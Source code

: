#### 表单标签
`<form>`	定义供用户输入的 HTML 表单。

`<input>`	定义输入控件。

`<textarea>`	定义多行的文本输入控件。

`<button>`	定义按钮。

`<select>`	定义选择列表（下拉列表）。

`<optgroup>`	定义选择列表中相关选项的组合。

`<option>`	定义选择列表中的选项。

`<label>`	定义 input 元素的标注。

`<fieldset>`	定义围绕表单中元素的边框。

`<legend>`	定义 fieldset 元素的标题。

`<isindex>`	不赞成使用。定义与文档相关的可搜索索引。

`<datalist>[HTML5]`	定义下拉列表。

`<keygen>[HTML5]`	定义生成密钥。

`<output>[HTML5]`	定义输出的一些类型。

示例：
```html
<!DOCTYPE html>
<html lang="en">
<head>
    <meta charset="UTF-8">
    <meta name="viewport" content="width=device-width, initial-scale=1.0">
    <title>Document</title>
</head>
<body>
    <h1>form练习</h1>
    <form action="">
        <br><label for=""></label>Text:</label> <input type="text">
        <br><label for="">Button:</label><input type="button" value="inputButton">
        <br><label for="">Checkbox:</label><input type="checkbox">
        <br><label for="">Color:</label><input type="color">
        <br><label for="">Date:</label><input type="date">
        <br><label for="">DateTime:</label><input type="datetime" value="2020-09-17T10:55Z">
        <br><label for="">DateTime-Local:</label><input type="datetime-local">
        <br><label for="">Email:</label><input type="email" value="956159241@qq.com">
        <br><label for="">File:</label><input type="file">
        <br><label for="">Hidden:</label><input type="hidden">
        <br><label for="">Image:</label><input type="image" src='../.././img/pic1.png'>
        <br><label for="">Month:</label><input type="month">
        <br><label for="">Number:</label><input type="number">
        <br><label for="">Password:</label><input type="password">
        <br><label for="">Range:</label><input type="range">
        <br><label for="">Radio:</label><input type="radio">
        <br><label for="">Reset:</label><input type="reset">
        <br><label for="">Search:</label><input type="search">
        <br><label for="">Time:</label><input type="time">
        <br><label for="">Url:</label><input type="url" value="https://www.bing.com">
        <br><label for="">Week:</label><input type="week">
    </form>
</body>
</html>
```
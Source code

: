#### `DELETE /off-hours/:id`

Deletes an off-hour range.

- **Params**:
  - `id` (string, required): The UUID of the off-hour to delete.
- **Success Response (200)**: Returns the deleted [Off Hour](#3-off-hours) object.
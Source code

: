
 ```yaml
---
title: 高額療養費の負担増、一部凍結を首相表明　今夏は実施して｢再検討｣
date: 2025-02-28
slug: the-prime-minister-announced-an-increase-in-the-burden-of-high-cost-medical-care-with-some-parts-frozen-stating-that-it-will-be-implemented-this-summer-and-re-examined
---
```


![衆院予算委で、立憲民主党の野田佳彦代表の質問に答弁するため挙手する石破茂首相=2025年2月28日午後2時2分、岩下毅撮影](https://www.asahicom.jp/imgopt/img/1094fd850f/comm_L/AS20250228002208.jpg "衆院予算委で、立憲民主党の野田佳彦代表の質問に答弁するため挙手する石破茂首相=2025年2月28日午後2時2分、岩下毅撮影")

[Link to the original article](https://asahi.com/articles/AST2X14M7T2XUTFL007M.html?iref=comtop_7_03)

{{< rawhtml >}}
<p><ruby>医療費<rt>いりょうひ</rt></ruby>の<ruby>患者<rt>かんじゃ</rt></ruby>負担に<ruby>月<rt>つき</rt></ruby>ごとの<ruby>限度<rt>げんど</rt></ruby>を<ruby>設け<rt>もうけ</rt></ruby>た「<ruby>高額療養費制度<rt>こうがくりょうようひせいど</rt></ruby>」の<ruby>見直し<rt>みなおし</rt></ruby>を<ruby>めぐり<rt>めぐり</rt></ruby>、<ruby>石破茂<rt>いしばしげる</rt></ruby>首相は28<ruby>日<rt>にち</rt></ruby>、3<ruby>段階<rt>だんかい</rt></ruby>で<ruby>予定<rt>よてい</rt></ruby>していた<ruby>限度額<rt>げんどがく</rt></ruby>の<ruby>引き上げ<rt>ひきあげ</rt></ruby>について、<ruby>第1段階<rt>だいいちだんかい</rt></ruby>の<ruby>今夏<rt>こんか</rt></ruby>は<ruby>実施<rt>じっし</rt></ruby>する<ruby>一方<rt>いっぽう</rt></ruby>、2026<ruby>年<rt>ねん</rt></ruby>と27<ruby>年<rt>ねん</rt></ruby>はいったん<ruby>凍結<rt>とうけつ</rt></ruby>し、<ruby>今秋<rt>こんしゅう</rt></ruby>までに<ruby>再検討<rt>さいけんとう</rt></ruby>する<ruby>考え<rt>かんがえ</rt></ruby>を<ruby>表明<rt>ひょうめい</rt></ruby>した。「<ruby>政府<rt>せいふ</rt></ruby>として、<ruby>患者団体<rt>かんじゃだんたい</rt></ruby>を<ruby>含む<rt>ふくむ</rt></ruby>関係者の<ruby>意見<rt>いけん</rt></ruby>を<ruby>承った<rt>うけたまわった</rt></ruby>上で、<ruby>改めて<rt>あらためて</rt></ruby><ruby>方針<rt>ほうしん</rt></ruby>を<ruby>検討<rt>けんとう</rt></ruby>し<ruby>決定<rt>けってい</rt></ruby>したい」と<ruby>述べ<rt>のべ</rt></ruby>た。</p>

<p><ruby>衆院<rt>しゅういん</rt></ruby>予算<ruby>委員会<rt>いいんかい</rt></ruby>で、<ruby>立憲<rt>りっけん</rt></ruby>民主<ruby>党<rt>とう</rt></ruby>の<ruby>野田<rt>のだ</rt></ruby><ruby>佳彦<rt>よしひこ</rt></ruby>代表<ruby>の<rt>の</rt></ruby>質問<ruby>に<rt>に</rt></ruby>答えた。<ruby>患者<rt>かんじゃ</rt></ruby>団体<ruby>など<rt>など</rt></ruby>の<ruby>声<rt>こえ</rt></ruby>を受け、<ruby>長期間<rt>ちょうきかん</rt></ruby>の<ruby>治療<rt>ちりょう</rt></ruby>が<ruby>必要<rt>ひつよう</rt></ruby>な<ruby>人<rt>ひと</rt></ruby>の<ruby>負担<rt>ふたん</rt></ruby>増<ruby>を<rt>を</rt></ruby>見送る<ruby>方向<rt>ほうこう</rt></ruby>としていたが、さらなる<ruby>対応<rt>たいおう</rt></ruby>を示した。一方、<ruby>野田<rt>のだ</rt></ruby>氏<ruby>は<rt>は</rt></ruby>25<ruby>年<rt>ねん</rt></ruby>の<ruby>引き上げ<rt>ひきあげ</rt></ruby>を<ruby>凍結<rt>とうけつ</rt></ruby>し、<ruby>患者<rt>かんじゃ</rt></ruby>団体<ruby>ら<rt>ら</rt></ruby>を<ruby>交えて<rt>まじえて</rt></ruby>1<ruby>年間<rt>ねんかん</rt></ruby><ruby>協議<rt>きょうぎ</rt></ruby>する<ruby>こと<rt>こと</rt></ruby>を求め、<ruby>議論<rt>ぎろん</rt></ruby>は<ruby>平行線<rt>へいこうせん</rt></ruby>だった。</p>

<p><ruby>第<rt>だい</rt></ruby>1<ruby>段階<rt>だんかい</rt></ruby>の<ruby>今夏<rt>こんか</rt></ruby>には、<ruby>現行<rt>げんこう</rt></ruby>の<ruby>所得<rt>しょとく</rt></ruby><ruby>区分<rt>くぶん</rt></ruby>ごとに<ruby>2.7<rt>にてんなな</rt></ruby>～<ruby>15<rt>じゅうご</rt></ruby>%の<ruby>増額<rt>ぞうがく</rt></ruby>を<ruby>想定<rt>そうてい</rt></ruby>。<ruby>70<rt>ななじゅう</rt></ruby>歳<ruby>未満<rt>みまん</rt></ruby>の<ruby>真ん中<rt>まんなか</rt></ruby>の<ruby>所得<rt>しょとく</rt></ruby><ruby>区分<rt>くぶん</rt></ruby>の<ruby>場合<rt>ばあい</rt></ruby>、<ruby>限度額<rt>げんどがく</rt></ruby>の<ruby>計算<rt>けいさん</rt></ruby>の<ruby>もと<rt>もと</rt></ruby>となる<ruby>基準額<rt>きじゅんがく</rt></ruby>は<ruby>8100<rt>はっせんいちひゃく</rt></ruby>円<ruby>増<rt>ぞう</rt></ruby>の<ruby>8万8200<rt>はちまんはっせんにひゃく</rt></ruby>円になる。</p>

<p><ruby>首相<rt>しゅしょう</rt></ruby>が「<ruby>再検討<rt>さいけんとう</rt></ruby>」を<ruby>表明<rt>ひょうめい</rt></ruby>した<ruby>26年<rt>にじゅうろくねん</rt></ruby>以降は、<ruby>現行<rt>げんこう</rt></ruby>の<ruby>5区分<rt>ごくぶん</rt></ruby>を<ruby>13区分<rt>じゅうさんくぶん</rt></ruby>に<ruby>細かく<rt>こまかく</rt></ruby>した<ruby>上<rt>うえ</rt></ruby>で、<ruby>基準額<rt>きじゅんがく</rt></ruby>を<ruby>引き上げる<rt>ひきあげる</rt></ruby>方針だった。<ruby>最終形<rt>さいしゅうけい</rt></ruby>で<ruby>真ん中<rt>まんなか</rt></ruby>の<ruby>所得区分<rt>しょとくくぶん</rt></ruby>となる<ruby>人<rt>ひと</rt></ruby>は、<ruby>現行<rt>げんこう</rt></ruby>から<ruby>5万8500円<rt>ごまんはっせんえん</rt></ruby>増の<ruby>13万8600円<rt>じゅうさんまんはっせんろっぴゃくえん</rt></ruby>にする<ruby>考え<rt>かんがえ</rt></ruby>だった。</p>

· · ·

Lines holding the string "datetime" must be copied out of the entries above.

        <br><label for="">DateTime:</label><input type="datetime" value="2020-09-17T10:55Z">
        <br><label for="">DateTime-Local:</label><input type="datetime-local">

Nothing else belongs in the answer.